Desde 2009, el gobierno de ZP fue una sucesión inesperada de traspiés similares a los de una gallina descabezada que aún se mueve. El desempleo aumentaba, los casos de corrupción relacionados con su gobierno salían a la luz – José Blanco, el número dos del partido socialista fue uno de los protagonistas más sonoros aunque, lamentablemente, no el único – los nacionalistas catalanes se volvieron más agresivos cuando el TC recortó apenas su estatuto, ETA mató de nuevo justo después de que ZP anunciara que el terrorismo acabaría en unas semanas, los impuestos continuaban subiendo como única medida comprendida por ZP para evitar una bancarrota nacional… Ante semejante panorama, la UE exigió a ZP que adoptara algunas medidas de recorte del descontrolado gasto público, lo que lo colocó en una situación incómoda. Mientras culpaba a los Estados Unidos de lo sucedido – algo habitual en el sectarismo de la izquierda y especial y totalmente falso en el caso español ya que la crisis nacional había antecedido en meses a la de Lehman Brothers – ZP decidió no volver a presentarse a unas nuevas elecciones y su lugar lo ocupó el veterano Alfredo Pérez Rubalcaba.

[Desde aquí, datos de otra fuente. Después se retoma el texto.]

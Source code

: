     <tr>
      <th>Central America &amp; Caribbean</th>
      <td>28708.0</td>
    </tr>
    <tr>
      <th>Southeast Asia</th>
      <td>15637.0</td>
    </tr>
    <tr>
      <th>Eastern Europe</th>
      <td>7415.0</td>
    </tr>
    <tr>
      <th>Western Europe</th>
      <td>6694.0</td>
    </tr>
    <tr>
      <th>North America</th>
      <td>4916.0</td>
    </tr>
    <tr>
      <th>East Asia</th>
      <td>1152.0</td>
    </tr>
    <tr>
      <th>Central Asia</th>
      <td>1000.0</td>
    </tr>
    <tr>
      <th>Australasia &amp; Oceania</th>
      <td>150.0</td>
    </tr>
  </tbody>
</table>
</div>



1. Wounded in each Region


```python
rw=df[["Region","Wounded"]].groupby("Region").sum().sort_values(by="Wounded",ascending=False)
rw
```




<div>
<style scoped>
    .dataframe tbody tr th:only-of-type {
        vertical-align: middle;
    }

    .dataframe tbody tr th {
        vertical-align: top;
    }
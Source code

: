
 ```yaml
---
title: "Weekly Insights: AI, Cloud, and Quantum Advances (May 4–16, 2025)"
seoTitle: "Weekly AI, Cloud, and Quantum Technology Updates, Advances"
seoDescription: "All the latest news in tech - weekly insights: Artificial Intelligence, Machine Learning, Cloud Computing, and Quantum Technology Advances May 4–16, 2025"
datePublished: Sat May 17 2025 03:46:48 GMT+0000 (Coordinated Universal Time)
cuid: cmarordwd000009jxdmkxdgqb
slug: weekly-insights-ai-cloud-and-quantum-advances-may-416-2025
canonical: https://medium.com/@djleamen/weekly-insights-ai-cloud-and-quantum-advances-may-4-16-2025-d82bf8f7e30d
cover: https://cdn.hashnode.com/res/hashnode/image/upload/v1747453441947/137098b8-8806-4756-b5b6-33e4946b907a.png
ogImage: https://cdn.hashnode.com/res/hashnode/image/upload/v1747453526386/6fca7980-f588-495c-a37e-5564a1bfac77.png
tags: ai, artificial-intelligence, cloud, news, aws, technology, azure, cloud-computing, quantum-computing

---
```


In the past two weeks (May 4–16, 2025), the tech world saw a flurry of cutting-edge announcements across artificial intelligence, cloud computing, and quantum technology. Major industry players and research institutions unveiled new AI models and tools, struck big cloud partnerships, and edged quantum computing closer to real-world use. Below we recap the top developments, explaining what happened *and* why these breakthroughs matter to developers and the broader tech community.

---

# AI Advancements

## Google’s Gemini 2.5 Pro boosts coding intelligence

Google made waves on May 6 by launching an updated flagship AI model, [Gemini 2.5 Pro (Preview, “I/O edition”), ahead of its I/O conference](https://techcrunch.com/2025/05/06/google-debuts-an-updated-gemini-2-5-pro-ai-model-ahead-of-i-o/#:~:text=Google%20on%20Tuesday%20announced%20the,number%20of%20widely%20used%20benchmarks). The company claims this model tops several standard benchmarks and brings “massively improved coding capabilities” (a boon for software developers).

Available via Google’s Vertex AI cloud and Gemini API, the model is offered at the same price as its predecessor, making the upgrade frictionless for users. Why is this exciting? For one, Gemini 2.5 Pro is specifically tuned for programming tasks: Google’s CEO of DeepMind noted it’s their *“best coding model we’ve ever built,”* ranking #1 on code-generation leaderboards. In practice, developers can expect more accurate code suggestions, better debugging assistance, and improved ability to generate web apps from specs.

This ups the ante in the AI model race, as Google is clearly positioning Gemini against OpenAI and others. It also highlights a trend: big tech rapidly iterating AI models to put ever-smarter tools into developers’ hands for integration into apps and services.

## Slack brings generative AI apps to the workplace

Cuando abandonó el poder, ZP dejaba tras de si una nación abierta en canal además de sumida en una profunda crisis económica. Los resentimientos de la guerra civil habían sido reavivados convirtiéndose además en fuente de ingresos para no pocas clientelas, ansiosas de perpetuarlos en beneficio propio; las oligarquías catalanas y vascas se habían visto excitadas por las concesiones no sólo injustas sino profundamente dañinas para el resto de las regiones españolas; la presión fiscal de España era la más alta de Europa con la excepción de Suecia aunque con servicios públicos mucho peores; la tasa de desempleo no sólo era la más elevada de Europa sino que no dejaba de incrementarse; las víctimas del terrorismo se sentían maltratadas; el papel internacional de España se había desplomado y las perspectivas de futuro resultaban innegablemente sombrías. Añádase además la indignación de importantes sectores sociales por la presencia de franquicias de la banda terrorista ETA en las instituciones, por la nueva legislación sobre el aborto y, especialmente, por la paralización de la investigación sobre los atentados del 11-M. Quizá se sentían felices por haberse podido casar algunas parejas de homosexuales – no muchas porque el número de matrimonios homosexuales, nacionales y extranjeros, a pesar de las subvenciones otorgadas por el gobierno de ZP, fue escaso –y, desde luego, millones de españoles tenían asimilado que era mejor votar a la izquierda o a los partidos nacionalistas catalanes y vascos que a cualquier otra opción. Sin embargo, era obvio que ZP había empujado al PSOE en una crisis de la que no se ha recuperado todavía en 2016 y que había provocado otras – económica, social, política e institucional - en España cuyas últimas y pésimas consecuencias no podían imaginarse. En 2011, la mayoría de los españoles estaba convencida de que no podría existir un gobierno peor que el de ZP y otorgó una mayoría absoluta a Mariano Rajoy en la convicción de que cambiaría la situación a mejor. Difícilmente, hubiera podido cometer una doble equivocación más grave.